**WHAT TO PRODUCE**. Transcribe the records word for word, beginning with the first line and ending with the line that contains "Esta ajuda descreve"; include nothing else.

**Collected data**.
= = =

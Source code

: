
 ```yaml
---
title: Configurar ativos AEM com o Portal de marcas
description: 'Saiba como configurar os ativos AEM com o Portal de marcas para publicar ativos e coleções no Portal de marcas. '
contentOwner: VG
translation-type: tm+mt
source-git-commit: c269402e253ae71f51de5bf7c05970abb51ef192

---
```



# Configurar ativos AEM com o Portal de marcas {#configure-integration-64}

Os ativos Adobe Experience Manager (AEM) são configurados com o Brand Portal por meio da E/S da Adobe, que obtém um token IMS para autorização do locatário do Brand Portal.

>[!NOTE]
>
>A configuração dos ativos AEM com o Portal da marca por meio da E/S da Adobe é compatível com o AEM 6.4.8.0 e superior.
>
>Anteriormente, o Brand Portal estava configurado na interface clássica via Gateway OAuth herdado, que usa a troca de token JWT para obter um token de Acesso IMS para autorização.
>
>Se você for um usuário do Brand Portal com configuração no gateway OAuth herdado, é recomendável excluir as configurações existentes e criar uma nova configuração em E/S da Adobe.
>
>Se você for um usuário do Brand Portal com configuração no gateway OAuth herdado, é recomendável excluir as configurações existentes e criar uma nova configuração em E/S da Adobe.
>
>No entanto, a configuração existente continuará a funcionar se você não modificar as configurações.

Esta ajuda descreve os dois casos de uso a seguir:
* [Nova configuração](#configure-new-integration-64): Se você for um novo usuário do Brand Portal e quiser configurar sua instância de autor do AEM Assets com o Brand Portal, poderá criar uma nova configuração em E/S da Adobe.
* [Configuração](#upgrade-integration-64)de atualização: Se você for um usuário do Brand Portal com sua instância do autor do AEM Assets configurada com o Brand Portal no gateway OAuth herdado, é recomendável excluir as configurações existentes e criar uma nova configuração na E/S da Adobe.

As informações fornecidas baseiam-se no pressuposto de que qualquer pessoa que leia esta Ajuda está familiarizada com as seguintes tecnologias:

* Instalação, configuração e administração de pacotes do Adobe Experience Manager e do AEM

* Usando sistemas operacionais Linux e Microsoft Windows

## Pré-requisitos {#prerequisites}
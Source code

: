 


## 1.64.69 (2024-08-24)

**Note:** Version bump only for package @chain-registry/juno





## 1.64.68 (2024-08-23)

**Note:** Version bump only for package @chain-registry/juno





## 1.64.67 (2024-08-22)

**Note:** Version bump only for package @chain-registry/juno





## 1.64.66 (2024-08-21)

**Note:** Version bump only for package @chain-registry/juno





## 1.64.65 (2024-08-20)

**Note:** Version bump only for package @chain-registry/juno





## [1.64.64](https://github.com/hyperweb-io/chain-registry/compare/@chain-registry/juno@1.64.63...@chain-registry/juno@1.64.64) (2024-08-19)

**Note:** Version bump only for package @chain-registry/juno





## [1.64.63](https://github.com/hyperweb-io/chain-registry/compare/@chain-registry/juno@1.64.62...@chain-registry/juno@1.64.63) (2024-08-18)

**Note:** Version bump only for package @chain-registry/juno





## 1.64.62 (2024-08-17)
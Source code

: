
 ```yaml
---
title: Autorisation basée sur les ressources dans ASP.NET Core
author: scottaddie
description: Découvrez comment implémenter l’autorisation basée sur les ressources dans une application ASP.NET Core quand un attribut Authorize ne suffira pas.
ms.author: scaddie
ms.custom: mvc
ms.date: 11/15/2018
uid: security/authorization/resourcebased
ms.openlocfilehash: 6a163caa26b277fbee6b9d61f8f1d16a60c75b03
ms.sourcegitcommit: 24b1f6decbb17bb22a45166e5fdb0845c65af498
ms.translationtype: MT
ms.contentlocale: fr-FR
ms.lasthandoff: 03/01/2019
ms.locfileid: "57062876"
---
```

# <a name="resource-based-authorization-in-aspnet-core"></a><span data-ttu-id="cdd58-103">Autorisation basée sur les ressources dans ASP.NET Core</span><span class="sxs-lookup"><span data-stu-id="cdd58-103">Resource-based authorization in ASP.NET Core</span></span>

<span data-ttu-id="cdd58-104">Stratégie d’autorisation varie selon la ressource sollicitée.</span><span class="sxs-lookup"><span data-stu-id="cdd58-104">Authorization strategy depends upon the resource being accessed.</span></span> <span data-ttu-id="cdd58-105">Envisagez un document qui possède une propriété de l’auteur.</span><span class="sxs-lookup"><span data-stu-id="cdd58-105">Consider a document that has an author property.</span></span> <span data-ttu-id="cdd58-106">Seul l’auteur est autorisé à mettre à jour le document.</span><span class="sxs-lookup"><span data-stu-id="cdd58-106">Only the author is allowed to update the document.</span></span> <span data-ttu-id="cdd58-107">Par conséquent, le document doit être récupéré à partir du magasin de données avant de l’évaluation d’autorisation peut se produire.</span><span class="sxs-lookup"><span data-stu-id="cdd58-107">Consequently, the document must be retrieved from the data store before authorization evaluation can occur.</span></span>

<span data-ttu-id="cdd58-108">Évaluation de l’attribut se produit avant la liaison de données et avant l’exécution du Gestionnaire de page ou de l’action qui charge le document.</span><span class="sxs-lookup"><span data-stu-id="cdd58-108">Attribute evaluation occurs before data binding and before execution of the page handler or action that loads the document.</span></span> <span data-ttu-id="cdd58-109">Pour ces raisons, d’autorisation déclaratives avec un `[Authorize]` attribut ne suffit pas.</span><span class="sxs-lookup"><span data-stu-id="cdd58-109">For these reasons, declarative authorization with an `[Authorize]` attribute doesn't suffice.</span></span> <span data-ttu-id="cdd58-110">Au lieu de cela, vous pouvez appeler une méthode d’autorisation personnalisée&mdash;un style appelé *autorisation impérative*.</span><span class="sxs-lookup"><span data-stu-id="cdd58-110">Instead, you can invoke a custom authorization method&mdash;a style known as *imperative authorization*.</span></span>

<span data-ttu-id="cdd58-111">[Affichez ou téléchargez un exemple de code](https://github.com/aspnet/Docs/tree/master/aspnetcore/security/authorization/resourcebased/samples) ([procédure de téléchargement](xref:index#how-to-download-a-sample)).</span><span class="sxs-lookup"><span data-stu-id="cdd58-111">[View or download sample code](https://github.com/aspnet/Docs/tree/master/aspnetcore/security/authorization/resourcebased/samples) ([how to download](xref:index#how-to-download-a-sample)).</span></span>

= = =

**EXERCISE RESPONSE**.
Source code

:
 ```yaml
---
title: Configurar ativos AEM com o Portal de marcas
description: 'Saiba como configurar os ativos AEM com o Portal de marcas para publicar ativos e coleções no Portal de marcas. '
contentOwner: VG
translation-type: tm+mt
source-git-commit: c269402e253ae71f51de5bf7c05970abb51ef192

---
```



# Configurar ativos AEM com o Portal de marcas {#configure-integration-64}

Os ativos Adobe Experience Manager (AEM) são configurados com o Brand Portal por meio da E/S da Adobe, que obtém um token IMS para autorização do locatário do Brand Portal.

>[!NOTE]
>
>A configuração dos ativos AEM com o Portal da marca por meio da E/S da Adobe é compatível com o AEM 6.4.8.0 e superior.
>
>Anteriormente, o Brand Portal estava configurado na interface clássica via Gateway OAuth herdado, que usa a troca de token JWT para obter um token de Acesso IMS para autorização.
>
>Se você for um usuário do Brand Portal com configuração no gateway OAuth herdado, é recomendável excluir as configurações existentes e criar uma nova configuração em E/S da Adobe.
>
>Se você for um usuário do Brand Portal com configuração no gateway OAuth herdado, é recomendável excluir as configurações existentes e criar uma nova configuração em E/S da Adobe.
>
>No entanto, a configuração existente continuará a funcionar se você não modificar as configurações.

Esta ajuda descreve os dois casos de uso a seguir:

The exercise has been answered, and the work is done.